After the cutting of the larger leaf tobacco and the remixing of separated elements, the tobacco is dried again from the 25 percent moisture level needed to cut it without damaging the leaf, to the 18 percent level A&C Petersen thinks is the proper humidity content for its tobacco. It is here, in the drying chamber, that the mixture can be "top-dressed" with a light spray of an aromatic essence that either unifies the various tobacco tastes or merely creates the "bouquet" that the smoker sniffs when a pouch or tin of new tobacco is opened.
The next and last stage is "lagering" (storage of the final product) in bins for a minimum of one month at a constant 60-degree temperature, and an ambient humidity of 65 percent. Now the tobacco is ready for packing. Flakes and curly cuts are weighed out and packed by hand, lest the tobacco crumble in the process. Loose mixtures are packed in pouches by machine, or in the traditional round or rectangular 50-gram tins, by a combination of machine and hand work. At the end of our visit to the A&C Petersen tobacco factory, we know we’ve had a thorough education in the art and craft of pipe tobacco-making, from a family with tobacco in its blood. There’s a love of the craft and a passion for the product here, and it’s clear why A&C Peterson is a world-class tobacco operation.
PipeSMOKE Summer 1997
Kevin,
Thank you for pulling this from the archives and sharing with us one of the most comprehensive articles on the start to finish blending process that I’ve ever read. What I wouldn’t give to have been part of that tour. Two things popped out at me while reading this and number one is that the term “casing” has long been misunderstood and number two, and most disturbing, is that we pipe smokers are prone to loading our pipes with “curlies”. I just hope they are not of the “short” variety. A great read!
Great reading! What really struck me, besides the intense work and elaborate processing, was the whole moisture issue. We always seem to be concerned about how tobacco dries out and how to go about remoistening it, and whether it will still be flavorful afterwards. This article demonstrates that the original condition of the bales of tobacco are too dry to feasably work with, thus remoistening is required. Furthermore, it may again be remoistened during the process. This leads me to the conclusión that remoistening tobacco that has dried out, but still remains intact, can readily be done without any significant effect to the product. Granted the aging process may be inhibited should the tobacco be stored at too low a moisture level, but when it comes to remoistening your tin or pouch, should it get a little dry as the days go by, no major negative effect should be expected.
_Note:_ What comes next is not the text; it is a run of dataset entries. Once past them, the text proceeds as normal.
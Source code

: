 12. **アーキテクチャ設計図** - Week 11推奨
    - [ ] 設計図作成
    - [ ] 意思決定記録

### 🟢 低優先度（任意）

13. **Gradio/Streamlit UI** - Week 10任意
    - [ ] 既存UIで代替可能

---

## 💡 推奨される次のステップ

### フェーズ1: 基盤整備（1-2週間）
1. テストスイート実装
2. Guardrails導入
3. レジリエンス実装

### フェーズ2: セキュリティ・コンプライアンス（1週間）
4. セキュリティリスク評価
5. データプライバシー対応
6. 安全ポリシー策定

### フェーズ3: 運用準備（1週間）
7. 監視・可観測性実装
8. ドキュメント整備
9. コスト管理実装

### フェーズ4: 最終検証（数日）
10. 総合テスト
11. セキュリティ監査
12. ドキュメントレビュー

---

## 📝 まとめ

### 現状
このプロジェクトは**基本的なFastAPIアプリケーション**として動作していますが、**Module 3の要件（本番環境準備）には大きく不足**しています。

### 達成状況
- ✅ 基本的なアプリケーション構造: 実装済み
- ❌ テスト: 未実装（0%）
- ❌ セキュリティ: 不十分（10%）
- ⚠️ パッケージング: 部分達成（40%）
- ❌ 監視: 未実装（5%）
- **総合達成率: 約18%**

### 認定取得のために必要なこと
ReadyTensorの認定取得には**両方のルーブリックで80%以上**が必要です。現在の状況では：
Er, is this an advertisement?
I have never sampled any of his company’s products I am sure they are very good, but this article seems a bit of a lovefest.
@thehappypiper – Did you notice at the top of the page, and at the bottom of the page that this is a “reprint” from 1997? A&C Petersen was best known as one of the producers of Escudo Navy De Luxe since it has been a very popular pipe tobacco throughout its nearly 100-year history. A&C made Escudo from 1997 to 2000 when they were acquired by Orlik, which is now STG (Scandinavian Tobacco Group).
Definitely a great read, thanks Kevin for digging this one up.
A great read about a great tobacco firm.
What a fantastic, detailed look I’ve gotten from this article.
I had always assumed that this firm went out of business, having given up the rights to Escudo. How then did this happen, given that we all seem to love it, buy it, smoke it and age it? I have 70 tins and wish the number were twice that, and I would were it not twice as expensive as the bulks that I smoke, and love.
There are many alternatives, some less expensive, such as Comoys Cask #7, which smokingpipes sells for $12.37, which I will try. But for a vivid spun cut VA/Perique, dollar for dollar, Escudo has no real challenger.